Portrait of Carolus Linnaeus (1707–1778) engraved by C. E. Wagstaff from an oil painting by L. Pasch after an original by A. Roslin (1775) at the Royal Swedish Academy of Sciences, Stockholm. Hunt Institute Archives portrait no. 20.

Order from Chaos: Linnaeus Disposes

This online exhibition, curated by the library of the Hunt Institute of Botanical Documentation, provides an in-depth overview of Carolus Linnaeus (1707–1778) and his achievements.
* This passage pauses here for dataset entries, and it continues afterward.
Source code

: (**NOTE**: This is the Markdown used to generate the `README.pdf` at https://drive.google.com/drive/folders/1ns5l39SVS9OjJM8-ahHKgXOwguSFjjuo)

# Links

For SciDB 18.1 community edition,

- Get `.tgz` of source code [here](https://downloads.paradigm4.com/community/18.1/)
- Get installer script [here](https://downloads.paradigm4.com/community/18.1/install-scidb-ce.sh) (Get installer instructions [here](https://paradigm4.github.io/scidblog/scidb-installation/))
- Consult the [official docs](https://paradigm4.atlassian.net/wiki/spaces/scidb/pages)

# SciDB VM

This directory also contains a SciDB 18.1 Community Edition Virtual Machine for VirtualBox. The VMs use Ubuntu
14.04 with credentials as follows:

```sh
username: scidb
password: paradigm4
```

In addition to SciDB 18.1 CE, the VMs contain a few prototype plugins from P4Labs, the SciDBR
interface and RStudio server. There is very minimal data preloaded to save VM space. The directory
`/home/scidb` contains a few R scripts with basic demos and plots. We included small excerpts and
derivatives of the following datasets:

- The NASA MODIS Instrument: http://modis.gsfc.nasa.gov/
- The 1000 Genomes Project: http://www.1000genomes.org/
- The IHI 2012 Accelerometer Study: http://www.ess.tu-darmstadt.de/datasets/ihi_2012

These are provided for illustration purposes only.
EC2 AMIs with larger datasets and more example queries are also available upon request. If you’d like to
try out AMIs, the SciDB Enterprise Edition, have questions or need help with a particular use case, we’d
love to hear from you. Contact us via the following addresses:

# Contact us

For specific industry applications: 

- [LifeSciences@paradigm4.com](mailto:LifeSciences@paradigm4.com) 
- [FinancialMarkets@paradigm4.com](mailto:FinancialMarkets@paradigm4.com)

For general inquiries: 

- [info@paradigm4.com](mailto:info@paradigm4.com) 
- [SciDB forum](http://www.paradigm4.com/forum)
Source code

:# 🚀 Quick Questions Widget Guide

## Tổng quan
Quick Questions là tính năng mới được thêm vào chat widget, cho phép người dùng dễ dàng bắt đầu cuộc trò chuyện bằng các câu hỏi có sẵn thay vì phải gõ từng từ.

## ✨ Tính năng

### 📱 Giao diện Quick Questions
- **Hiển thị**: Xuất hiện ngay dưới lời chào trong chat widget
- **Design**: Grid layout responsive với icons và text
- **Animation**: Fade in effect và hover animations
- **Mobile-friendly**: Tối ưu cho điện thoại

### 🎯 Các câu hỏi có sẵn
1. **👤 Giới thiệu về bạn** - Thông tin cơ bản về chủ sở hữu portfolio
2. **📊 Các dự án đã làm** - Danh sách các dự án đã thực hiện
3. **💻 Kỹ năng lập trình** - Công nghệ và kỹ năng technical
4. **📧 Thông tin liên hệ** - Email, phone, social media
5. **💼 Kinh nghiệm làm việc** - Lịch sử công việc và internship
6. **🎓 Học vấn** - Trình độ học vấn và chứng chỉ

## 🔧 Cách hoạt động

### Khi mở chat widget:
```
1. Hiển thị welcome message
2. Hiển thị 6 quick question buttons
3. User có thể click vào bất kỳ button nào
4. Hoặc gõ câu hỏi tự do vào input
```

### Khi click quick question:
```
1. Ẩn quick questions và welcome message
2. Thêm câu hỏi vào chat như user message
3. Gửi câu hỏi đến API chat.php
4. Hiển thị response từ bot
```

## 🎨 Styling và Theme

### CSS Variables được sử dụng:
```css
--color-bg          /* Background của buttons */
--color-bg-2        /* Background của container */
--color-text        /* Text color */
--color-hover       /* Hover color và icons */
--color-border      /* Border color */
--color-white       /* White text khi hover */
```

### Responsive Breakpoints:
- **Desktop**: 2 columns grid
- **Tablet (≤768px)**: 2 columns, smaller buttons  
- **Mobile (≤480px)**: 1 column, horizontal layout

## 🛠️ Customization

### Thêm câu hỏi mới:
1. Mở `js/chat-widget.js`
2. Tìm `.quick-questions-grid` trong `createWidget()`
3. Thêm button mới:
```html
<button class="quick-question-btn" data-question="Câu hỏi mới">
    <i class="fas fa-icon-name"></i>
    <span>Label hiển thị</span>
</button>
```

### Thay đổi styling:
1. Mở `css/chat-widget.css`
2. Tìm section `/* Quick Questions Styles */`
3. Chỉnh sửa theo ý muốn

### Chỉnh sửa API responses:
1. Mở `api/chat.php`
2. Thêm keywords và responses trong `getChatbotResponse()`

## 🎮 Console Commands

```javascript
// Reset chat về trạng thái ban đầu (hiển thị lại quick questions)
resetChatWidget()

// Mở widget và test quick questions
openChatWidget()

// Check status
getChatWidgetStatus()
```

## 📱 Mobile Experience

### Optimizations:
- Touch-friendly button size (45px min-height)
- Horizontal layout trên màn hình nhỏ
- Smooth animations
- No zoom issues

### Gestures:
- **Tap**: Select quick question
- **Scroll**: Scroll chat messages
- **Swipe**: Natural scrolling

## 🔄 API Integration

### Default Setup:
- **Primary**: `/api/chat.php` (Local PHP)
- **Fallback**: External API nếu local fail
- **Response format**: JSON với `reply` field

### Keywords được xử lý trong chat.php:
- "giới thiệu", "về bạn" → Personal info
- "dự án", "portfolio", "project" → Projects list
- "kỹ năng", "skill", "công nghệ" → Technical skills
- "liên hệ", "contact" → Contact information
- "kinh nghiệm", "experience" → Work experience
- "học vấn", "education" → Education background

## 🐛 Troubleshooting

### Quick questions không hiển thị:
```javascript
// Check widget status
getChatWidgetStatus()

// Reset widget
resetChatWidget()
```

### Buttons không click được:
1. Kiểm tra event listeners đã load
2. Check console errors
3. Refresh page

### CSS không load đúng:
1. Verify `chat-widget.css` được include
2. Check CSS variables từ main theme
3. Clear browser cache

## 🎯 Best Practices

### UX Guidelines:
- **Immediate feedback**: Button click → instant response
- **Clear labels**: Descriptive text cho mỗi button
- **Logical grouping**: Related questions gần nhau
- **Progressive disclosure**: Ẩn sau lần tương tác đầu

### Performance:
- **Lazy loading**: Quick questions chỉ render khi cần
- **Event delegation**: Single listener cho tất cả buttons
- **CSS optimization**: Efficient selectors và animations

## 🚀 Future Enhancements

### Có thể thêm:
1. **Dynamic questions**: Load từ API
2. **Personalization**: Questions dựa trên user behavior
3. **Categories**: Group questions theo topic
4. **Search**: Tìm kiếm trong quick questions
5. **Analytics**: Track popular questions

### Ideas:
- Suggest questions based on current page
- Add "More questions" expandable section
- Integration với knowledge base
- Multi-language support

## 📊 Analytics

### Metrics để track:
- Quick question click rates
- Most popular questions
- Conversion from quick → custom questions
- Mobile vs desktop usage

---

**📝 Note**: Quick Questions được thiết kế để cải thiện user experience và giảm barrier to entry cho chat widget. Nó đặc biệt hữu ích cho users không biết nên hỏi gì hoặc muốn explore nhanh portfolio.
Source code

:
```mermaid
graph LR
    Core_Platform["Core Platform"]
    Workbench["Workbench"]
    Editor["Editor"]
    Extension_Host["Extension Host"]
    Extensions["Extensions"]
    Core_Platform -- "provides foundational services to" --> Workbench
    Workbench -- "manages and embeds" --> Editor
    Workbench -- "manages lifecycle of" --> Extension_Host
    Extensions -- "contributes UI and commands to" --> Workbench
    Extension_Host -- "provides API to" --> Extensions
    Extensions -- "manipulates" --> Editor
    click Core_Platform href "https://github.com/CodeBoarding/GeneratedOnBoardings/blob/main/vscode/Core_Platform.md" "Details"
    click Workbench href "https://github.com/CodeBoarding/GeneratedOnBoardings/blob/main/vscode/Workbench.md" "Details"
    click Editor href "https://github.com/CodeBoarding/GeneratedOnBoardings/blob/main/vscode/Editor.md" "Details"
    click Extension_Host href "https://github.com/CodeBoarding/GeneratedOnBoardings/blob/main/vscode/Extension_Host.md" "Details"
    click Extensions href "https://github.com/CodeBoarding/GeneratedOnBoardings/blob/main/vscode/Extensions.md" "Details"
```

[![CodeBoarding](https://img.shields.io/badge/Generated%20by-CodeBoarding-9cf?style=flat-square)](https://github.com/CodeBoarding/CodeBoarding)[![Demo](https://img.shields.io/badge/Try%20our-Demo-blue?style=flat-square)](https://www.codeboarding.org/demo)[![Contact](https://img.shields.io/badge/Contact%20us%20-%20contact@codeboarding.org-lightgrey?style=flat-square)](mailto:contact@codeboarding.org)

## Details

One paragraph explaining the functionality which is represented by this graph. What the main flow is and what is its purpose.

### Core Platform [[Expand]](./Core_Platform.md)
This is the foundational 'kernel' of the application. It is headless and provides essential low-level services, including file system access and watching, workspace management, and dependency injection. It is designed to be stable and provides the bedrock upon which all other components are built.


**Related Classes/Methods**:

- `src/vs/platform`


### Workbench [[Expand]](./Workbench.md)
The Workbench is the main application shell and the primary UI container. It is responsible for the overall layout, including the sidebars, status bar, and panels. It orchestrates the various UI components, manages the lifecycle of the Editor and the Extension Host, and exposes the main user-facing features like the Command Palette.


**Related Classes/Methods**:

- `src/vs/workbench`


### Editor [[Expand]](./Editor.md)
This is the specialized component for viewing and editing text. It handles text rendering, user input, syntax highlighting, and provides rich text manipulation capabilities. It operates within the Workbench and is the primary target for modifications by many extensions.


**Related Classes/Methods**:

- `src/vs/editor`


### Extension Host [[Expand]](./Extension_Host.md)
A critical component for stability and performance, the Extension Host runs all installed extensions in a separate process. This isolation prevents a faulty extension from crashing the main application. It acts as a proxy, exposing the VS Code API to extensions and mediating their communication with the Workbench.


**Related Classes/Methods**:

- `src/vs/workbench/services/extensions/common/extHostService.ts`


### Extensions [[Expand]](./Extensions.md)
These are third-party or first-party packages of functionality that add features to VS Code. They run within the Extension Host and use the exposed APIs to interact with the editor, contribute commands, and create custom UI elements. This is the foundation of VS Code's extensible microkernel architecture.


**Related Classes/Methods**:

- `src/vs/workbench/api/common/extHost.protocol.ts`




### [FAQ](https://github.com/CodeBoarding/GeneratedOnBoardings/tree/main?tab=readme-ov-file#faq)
Linnaeus (also known as Carl von Linné) was a Swedish botanist, physician, and zoologist whose work laid the foundations of modern biological systematics and nomenclature. Long before Linnaeus, classical science was important in the shaping of subsequent science in the West. Transmitted through the cultures of the Mediterranean area, classical science was recovered during the Renaissance and ensuing Scientific Revolution, and undergirded the search for a new botanical system. Drawing on the work of his predecessors and contemporaries, Linnaeus developed a coherent system for describing, classifying and naming organisms. Linnaeus’ students traveled the globe to explore and collect information and specimens. Aspects of the Linnaean system have enabled amateurs and professionals worldwide to identify, name and describe plants for more than two centuries.

The Hunt Institute of Botanical Documentation specializes in the history of botany and all aspects of plant science and serves the international scientific community through research and documentation.

This exhibition hung in the Hunt Institute gallery from April 28 to July 31, 2002.